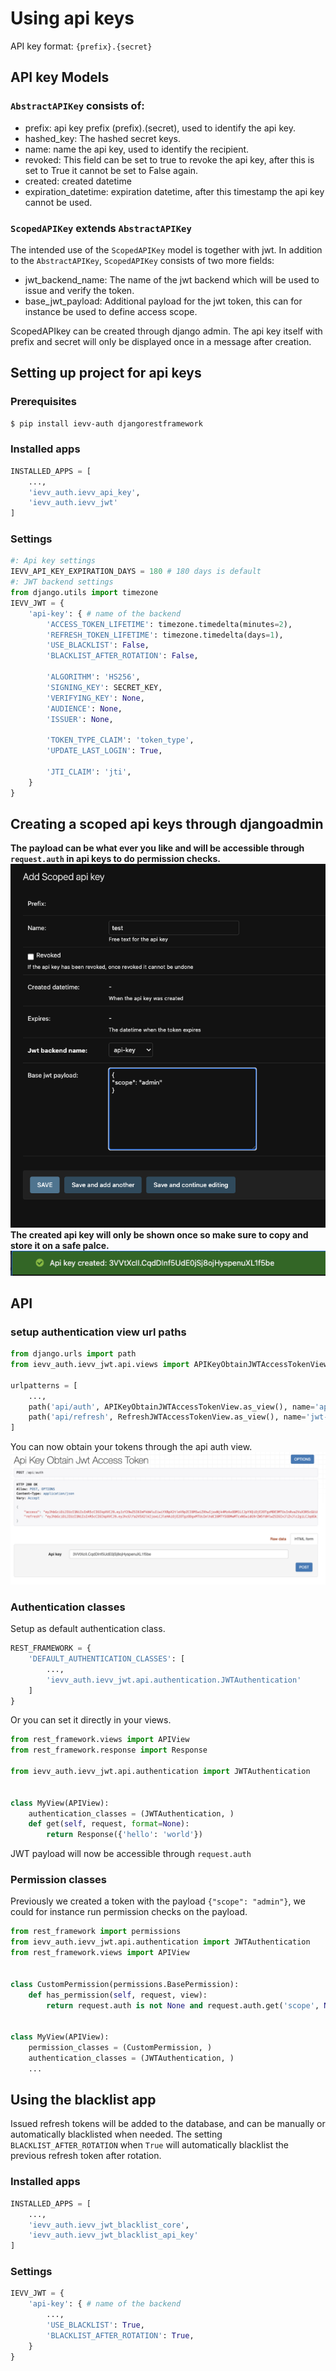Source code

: # Using api keys
API key format: `{prefix}.{secret}`

## API key Models

### `AbstractAPIKey` consists of:
* prefix: api key prefix (prefix).(secret), used to identify the api key.
* hashed_key: The hashed secret keys.
* name: name the api key, used to identify the recipient.
* revoked: This field can be set to true to revoke the api key, after this is set to True it cannot be set to False again.
* created: created datetime
* expiration_datetime: expiration datetime, after this timestamp the api key cannot be used.

### `ScopedAPIKey` extends `AbstractAPIKey`
The intended use of the `ScopedAPIKey` model is together with jwt.
In addition to the `AbstractAPIKey`, `ScopedAPIKey` consists of two more fields:
* jwt_backend_name: The name of the jwt backend which will be used to issue and verify the token.
* base_jwt_payload: Additional payload for the jwt token, this can for instance be used to define access scope.

ScopedAPIkey can be created through django admin. The api key itself with prefix and secret will only be displayed once in a message after creation.


## Setting up project for api keys

### Prerequisites
```bash
$ pip install ievv-auth djangorestframework
```

### Installed apps

```py
INSTALLED_APPS = [
    ...,
    'ievv_auth.ievv_api_key',
    'ievv_auth.ievv_jwt'
]
```

### Settings
```py
#: Api key settings
IEVV_API_KEY_EXPIRATION_DAYS = 180 # 180 days is default
#: JWT backend settings
from django.utils import timezone
IEVV_JWT = {
    'api-key': { # name of the backend
        'ACCESS_TOKEN_LIFETIME': timezone.timedelta(minutes=2),             # Access token lifetime.
        'REFRESH_TOKEN_LIFETIME': timezone.timedelta(days=1),               # Refresh token lifetime if None refresh token is not issued.
        'USE_BLACKLIST': False,                                             # Use the blacklist app, Default backend does not support blacklist.
        'BLACKLIST_AFTER_ROTATION': False,                                  # Blacklist token after rotation, Default backend does not support blacklist.
    
        'ALGORITHM': 'HS256',                                               # Algorithm.
        'SIGNING_KEY': SECRET_KEY,                                          # Signing key.
        'VERIFYING_KEY': None,                                              # Verifying key used when using private/public key algorithms such as RSA.
        'AUDIENCE': None,                                                   # Not mandatory Audience could be s resource server url or a list of urls where the token is intended for.
        'ISSUER': None,                                                     # Not mandatory issuer could be a url, domain, organization or person.
    
        'TOKEN_TYPE_CLAIM': 'token_type',                                   # Token type payload name.
        'UPDATE_LAST_LOGIN': True,                                          # Only used by user auth.

        'JTI_CLAIM': 'jti',                                                 # JTI claim payload field.
    }
}
```

## Creating a scoped api keys through djangoadmin
**The payload can be what ever you like and will be accessible through `request.auth` in api keys to do permission checks.**
![create scoped api key](./assets/images/create-scoped-api-key.png)
**The created api key will only be shown once so make sure to copy and store it on a safe palce.**
![successfully created api key](./assets/images/scoped-api-key-success.png)


## API

### setup authentication view url paths
```py
from django.urls import path
from ievv_auth.ievv_jwt.api.views import APIKeyObtainJWTAccessTokenView, RefreshJWTAccessTokenView

urlpatterns = [
    ...,
    path('api/auth', APIKeyObtainJWTAccessTokenView.as_view(), name='api-key-auth'),
    path('api/refresh', RefreshJWTAccessTokenView.as_view(), name='jwt-refresh')
]
```
You can now obtain your tokens through the api auth view.
![Obtain jwt with api key](./assets/images/obtain-api-key-jwt.png)


### Authentication classes

Setup as default authentication class.
```py
REST_FRAMEWORK = {
    'DEFAULT_AUTHENTICATION_CLASSES': [
        ...,
        'ievv_auth.ievv_jwt.api.authentication.JWTAuthentication'
    ]
}
```
Or you can set it directly in your views.
```py
from rest_framework.views import APIView
from rest_framework.response import Response

from ievv_auth.ievv_jwt.api.authentication import JWTAuthentication 


class MyView(APIView):
    authentication_classes = (JWTAuthentication, ) 
    def get(self, request, format=None):
        return Response({'hello': 'world'})

```

JWT payload will now be accessible through `request.auth`

### Permission classes
Previously we created a token with the payload `{"scope": "admin"}`, we could for instance run permission checks on the payload.
```py
from rest_framework import permissions
from ievv_auth.ievv_jwt.api.authentication import JWTAuthentication
from rest_framework.views import APIView


class CustomPermission(permissions.BasePermission):
    def has_permission(self, request, view):
        return request.auth is not None and request.auth.get('scope', None) == 'admin'


class MyView(APIView):
    permission_classes = (CustomPermission, )
    authentication_classes = (JWTAuthentication, )
    ...
```

## Using the blacklist app
Issued refresh tokens will be added to the database, and can be manually or automatically blacklisted when needed.
The setting `BLACKLIST_AFTER_ROTATION` when `True` will automatically blacklist the previous refresh token after rotation.
### Installed apps

```py
INSTALLED_APPS = [
    ...,
    'ievv_auth.ievv_jwt_blacklist_core',
    'ievv_auth.ievv_jwt_blacklist_api_key'
]
```

### Settings

```py
IEVV_JWT = {
    'api-key': { # name of the backend
        ...,
        'USE_BLACKLIST': True,                                             # Use the blacklist app, Default backend does not support blacklist.
        'BLACKLIST_AFTER_ROTATION': True,                                  # Blacklist token after rotation, Default backend does not support blacklist.
    }
}
```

══════════

INSTRUCTIONS FOR THE TASK: Reproduce the whole listing above word for word, dropping each image.

EXERCISE SOLUTION:
Source code

: # Using api keys
API key format: `{prefix}.{secret}`

## API key Models

### `AbstractAPIKey` consists of:
* prefix: api key prefix (prefix).(secret), used to identify the api key.
* hashed_key: The hashed secret keys.
* name: name the api key, used to identify the recipient.
* revoked: This field can be set to true to revoke the api key, after this is set to True it cannot be set to False again.
* created: created datetime
* expiration_datetime: expiration datetime, after this timestamp the api key cannot be used.

### `ScopedAPIKey` extends `AbstractAPIKey`
The intended use of the `ScopedAPIKey` model is together with jwt.
In addition to the `AbstractAPIKey`, `ScopedAPIKey` consists of two more fields:
* jwt_backend_name: The name of the jwt backend which will be used to issue and verify the token.
* base_jwt_payload: Additional payload for the jwt token, this can for instance be used to define access scope.

ScopedAPIkey can be created through django admin. The api key itself with prefix and secret will only be displayed once in a message after creation.


## Setting up project for api keys

### Prerequisites
```bash
$ pip install ievv-auth djangorestframework
```

### Installed apps

```py
INSTALLED_APPS = [
    ...,
    'ievv_auth.ievv_api_key',
    'ievv_auth.ievv_jwt'
]
```

### Settings
```py
#: Api key settings
IEVV_API_KEY_EXPIRATION_DAYS = 180 # 180 days is default
#: JWT backend settings
from django.utils import timezone
IEVV_JWT = {
    'api-key': { # name of the backend
        'ACCESS_TOKEN_LIFETIME': timezone.timedelta(minutes=2),             # Access token lifetime.
        'REFRESH_TOKEN_LIFETIME': timezone.timedelta(days=1),               # Refresh token lifetime if None refresh token is not issued.
        'USE_BLACKLIST': False,                                             # Use the blacklist app, Default backend does not support blacklist.
        'BLACKLIST_AFTER_ROTATION': False,                                  # Blacklist token after rotation, Default backend does not support blacklist.
    
        'ALGORITHM': 'HS256',                                               # Algorithm.
        'SIGNING_KEY': SECRET_KEY,                                          # Signing key.
        'VERIFYING_KEY': None,                                              # Verifying key used when using private/public key algorithms such as RSA.
        'AUDIENCE': None,                                                   # Not mandatory Audience could be s resource server url or a list of urls where the token is intended for.
        'ISSUER': None,                                                     # Not mandatory issuer could be a url, domain, organization or person.
    
        'TOKEN_TYPE_CLAIM': 'token_type',                                   # Token type payload name.
        'UPDATE_LAST_LOGIN': True,                                          # Only used by user auth.

        'JTI_CLAIM': 'jti',                                                 # JTI claim payload field.
    }
}
```

## Creating a scoped api keys through djangoadmin
**The payload can be what ever you like and will be accessible through `request.auth` in api keys to do permission checks.**
![create scoped api key](./assets/images/create-scoped-api-key.png)
**The created api key will only be shown once so make sure to copy and store it on a safe palce.**
![successfully created api key](./assets/images/scoped-api-key-success.png)


## API

### setup authentication view url paths
```py
from django.urls import path
from ievv_auth.ievv_jwt.api.views import APIKeyObtainJWTAccessTokenView, RefreshJWTAccessTokenView

urlpatterns = [
    ...,
    path('api/auth', APIKeyObtainJWTAccessTokenView.as_view(), name='api-key-auth'),
    path('api/refresh', RefreshJWTAccessTokenView.as_view(), name='jwt-refresh')
]
```
You can now obtain your tokens through the api auth view.
![Obtain jwt with api key](./assets/images/obtain-api-key-jwt.png)


### Authentication classes

Setup as default authentication class.
```py
REST_FRAMEWORK = {
    'DEFAULT_AUTHENTICATION_CLASSES': [
        ...,
        'ievv_auth.ievv_jwt.api.authentication.JWTAuthentication'
    ]
}
```
Or you can set it directly in your views.
```py
from rest_framework.views import APIView
from rest_framework.response import Response

from ievv_auth.ievv_jwt.api.authentication import JWTAuthentication 


class MyView(APIView):
    authentication_classes = (JWTAuthentication, ) 
    def get(self, request, format=None):
        return Response({'hello': 'world'})

```

JWT payload will now be accessible through `request.auth`

### Permission classes
Previously we created a token with the payload `{"scope": "admin"}`, we could for instance run permission checks on the payload.
```py
from rest_framework import permissions
from ievv_auth.ievv_jwt.api.authentication import JWTAuthentication
from rest_framework.views import APIView


class CustomPermission(permissions.BasePermission):
    def has_permission(self, request, view):
        return request.auth is not None and request.auth.get('scope', None) == 'admin'


class MyView(APIView):
    permission_classes = (CustomPermission, )
    authentication_classes = (JWTAuthentication, )
    ...
```

## Using the blacklist app
Issued refresh tokens will be added to the database, and can be manually or automatically blacklisted when needed.
The setting `BLACKLIST_AFTER_ROTATION` when `True` will automatically blacklist the previous refresh token after rotation.
### Installed apps

```py
INSTALLED_APPS = [
    ...,
    'ievv_auth.ievv_jwt_blacklist_core',
    'ievv_auth.ievv_jwt_blacklist_api_key'
]
```

### Settings

```py
IEVV_JWT = {
    'api-key': { # name of the backend
        ...,
        'USE_BLACKLIST': True,                                             # Use the blacklist app, Default backend does not support blacklist.
        'BLACKLIST_AFTER_ROTATION': True,                                  # Blacklist token after rotation, Default backend does not support blacklist.
    }
}
```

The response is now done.